■ Task directions
Transcribe word for word the lines below from the line with "- Fast Retransmit" through the line with "[簡單留言系統 -- 使用多頁技術](article1.html)", ends included.

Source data

----------------------------------------

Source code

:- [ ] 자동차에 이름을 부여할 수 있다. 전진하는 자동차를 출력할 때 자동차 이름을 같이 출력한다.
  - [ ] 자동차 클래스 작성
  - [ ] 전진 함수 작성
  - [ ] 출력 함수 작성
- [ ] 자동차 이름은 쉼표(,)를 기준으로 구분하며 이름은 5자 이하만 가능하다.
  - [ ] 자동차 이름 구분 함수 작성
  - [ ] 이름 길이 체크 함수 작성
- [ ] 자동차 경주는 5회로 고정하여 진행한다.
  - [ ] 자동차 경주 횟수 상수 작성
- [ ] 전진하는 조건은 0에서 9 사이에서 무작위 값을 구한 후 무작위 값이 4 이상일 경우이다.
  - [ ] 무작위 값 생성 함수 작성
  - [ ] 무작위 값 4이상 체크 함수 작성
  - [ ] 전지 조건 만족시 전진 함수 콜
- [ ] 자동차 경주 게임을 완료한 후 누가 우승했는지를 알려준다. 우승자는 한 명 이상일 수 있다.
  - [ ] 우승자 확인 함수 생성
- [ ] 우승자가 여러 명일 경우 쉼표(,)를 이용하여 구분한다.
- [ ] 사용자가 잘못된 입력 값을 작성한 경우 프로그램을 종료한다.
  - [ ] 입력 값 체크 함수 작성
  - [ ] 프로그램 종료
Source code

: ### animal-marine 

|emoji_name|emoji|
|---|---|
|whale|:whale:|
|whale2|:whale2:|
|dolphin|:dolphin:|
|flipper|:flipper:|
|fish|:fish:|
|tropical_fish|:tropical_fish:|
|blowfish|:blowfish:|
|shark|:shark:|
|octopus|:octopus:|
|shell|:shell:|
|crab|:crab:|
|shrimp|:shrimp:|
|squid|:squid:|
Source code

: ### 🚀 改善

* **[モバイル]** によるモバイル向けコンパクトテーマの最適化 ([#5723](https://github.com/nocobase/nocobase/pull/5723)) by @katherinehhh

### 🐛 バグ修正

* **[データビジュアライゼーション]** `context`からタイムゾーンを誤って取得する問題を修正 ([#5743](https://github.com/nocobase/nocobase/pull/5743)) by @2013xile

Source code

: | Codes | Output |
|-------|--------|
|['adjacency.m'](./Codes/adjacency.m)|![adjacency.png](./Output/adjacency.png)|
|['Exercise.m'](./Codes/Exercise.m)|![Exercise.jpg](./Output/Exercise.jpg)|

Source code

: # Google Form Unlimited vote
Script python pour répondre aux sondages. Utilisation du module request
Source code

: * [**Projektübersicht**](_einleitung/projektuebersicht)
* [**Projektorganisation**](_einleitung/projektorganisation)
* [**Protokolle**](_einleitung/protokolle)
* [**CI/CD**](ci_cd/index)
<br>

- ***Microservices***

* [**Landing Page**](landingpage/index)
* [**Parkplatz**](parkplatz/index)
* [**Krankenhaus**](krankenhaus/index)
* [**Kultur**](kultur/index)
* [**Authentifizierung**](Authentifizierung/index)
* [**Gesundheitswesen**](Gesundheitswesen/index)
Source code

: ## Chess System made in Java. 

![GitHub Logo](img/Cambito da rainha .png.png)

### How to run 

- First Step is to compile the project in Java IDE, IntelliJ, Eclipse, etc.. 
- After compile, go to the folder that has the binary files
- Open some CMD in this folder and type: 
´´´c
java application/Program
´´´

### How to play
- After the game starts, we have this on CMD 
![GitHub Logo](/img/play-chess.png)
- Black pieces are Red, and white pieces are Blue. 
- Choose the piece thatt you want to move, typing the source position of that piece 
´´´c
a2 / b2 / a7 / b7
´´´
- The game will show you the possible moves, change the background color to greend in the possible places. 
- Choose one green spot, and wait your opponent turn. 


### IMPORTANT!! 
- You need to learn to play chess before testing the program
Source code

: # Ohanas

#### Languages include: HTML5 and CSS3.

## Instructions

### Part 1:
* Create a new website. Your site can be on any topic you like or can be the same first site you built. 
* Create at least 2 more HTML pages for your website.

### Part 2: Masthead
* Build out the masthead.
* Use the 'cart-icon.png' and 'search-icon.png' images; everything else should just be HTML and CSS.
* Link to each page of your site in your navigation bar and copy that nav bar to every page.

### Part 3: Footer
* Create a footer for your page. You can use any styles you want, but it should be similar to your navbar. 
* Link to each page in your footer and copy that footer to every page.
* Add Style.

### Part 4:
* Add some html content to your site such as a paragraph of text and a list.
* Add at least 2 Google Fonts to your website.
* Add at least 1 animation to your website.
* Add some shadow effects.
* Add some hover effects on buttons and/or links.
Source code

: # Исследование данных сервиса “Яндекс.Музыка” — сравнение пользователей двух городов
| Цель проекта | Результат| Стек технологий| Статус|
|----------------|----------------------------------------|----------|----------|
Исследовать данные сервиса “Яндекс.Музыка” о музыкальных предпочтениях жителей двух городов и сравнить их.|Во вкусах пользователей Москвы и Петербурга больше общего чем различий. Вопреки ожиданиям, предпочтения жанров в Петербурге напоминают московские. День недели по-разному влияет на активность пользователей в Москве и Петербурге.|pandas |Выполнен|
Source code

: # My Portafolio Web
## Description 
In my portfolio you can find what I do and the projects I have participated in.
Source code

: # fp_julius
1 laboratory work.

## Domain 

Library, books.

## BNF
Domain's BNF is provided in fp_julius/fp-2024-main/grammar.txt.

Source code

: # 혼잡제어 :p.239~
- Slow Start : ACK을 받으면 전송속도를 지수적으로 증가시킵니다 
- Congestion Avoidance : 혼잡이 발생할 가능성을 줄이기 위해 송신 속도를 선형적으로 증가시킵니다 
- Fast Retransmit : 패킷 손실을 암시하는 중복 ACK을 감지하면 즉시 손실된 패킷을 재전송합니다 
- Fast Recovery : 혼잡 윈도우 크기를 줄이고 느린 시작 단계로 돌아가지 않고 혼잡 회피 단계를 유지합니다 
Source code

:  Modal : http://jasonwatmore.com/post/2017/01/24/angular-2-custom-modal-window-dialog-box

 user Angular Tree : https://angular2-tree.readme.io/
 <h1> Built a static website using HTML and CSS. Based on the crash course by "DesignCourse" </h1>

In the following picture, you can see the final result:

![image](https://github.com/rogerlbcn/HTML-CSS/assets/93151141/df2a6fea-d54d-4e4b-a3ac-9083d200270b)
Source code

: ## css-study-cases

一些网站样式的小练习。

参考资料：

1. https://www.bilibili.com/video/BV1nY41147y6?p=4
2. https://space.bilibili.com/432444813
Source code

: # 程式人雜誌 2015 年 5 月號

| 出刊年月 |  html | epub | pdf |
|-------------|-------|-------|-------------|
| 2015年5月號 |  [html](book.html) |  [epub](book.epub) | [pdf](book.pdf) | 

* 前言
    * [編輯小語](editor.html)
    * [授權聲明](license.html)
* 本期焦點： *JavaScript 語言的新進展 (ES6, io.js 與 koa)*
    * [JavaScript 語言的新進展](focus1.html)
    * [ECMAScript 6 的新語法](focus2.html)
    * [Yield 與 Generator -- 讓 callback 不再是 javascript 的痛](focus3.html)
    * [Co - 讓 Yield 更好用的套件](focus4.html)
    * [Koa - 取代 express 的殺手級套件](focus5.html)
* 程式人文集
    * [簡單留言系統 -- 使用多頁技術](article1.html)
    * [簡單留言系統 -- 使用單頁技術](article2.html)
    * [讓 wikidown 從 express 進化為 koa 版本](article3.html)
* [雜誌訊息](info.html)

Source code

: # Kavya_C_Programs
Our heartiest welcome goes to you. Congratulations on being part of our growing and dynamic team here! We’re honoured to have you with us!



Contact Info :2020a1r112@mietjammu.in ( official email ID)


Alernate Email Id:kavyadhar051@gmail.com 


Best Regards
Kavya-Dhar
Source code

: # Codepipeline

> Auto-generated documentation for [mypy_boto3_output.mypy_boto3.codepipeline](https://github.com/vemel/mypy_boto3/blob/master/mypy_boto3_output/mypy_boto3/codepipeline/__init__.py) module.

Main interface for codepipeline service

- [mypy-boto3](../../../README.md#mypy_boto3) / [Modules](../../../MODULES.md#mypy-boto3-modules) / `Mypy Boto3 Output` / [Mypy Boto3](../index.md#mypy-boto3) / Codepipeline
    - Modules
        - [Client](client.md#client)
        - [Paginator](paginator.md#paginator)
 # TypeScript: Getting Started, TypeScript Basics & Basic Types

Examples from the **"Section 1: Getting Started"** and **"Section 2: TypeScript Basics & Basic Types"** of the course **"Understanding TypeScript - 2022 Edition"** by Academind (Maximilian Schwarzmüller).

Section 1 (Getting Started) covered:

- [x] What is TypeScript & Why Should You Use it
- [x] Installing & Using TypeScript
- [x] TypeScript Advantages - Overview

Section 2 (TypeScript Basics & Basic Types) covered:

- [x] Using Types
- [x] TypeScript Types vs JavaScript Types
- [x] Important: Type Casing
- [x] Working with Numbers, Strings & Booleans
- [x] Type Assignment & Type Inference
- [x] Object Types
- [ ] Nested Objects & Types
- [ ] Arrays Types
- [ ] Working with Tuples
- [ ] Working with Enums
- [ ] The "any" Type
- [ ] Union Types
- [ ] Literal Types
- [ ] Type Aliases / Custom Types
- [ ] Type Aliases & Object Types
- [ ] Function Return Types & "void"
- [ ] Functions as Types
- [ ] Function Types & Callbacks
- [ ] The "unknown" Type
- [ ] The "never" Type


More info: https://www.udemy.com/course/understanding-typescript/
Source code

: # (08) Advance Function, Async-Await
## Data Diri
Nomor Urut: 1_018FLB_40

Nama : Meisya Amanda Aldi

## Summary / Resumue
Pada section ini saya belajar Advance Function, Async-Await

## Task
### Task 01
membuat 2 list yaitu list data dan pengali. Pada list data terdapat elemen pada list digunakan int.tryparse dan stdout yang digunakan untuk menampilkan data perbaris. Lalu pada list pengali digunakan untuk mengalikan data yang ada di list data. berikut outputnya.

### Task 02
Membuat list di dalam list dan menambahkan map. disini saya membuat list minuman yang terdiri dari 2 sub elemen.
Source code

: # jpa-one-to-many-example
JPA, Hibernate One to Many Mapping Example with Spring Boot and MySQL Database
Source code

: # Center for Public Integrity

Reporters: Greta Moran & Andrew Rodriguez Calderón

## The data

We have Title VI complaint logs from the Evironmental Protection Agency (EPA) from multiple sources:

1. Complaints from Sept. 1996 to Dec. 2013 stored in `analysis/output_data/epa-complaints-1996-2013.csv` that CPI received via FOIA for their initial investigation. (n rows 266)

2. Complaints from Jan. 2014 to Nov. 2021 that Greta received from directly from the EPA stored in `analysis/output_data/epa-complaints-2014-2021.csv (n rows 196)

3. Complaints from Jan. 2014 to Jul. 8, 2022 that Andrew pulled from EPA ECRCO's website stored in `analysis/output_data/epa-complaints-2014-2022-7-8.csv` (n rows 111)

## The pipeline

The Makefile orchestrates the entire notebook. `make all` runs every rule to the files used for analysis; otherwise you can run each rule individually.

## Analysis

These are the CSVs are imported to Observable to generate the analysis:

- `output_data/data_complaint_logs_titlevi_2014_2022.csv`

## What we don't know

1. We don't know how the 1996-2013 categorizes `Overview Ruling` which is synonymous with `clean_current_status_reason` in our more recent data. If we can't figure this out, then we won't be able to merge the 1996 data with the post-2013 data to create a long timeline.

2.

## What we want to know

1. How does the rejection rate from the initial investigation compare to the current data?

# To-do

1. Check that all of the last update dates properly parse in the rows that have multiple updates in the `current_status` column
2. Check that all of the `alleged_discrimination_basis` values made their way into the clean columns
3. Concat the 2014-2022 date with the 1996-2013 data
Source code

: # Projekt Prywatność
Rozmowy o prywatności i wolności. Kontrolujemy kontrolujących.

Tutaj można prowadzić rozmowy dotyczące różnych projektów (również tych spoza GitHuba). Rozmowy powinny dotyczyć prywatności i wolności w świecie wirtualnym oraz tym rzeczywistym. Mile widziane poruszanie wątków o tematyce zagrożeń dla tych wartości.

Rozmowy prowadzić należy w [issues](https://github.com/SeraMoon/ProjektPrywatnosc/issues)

----------------------------------------

■ Completed exercise
- Fast Retransmit : 패킷 손실을 암시하는 중복 ACK을 감지하면 즉시 손실된 패킷을 재전송합니다 
- Fast Recovery : 혼잡 윈도우 크기를 줄이고 느린 시작 단계로 돌아가지 않고 혼잡 회피 단계를 유지합니다 
Source code

:  Modal : http://jasonwatmore.com/post/2017/01/24/angular-2-custom-modal-window-dialog-box

 user Angular Tree : https://angular2-tree.readme.io/
 <h1> Built a static website using HTML and CSS. Based on the crash course by "DesignCourse" </h1>

In the following picture, you can see the final result:

![image](https://github.com/rogerlbcn/HTML-CSS/assets/93151141/df2a6fea-d54d-4e4b-a3ac-9083d200270b)
Source code

: ## css-study-cases

一些网站样式的小练习。

参考资料：

1. https://www.bilibili.com/video/BV1nY41147y6?p=4
2. https://space.bilibili.com/432444813
Source code

: # 程式人雜誌 2015 年 5 月號

| 出刊年月 |  html | epub | pdf |
|-------------|-------|-------|-------------|
| 2015年5月號 |  [html](book.html) |  [epub](book.epub) | [pdf](book.pdf) | 

* 前言
    * [編輯小語](editor.html)
    * [授權聲明](license.html)
* 本期焦點： *JavaScript 語言的新進展 (ES6, io.js 與 koa)*
    * [JavaScript 語言的新進展](focus1.html)
    * [ECMAScript 6 的新語法](focus2.html)
    * [Yield 與 Generator -- 讓 callback 不再是 javascript 的痛](focus3.html)
    * [Co - 讓 Yield 更好用的套件](focus4.html)
    * [Koa - 取代 express 的殺手級套件](focus5.html)
* 程式人文集
    * [簡單留言系統 -- 使用多頁技術](article1.html)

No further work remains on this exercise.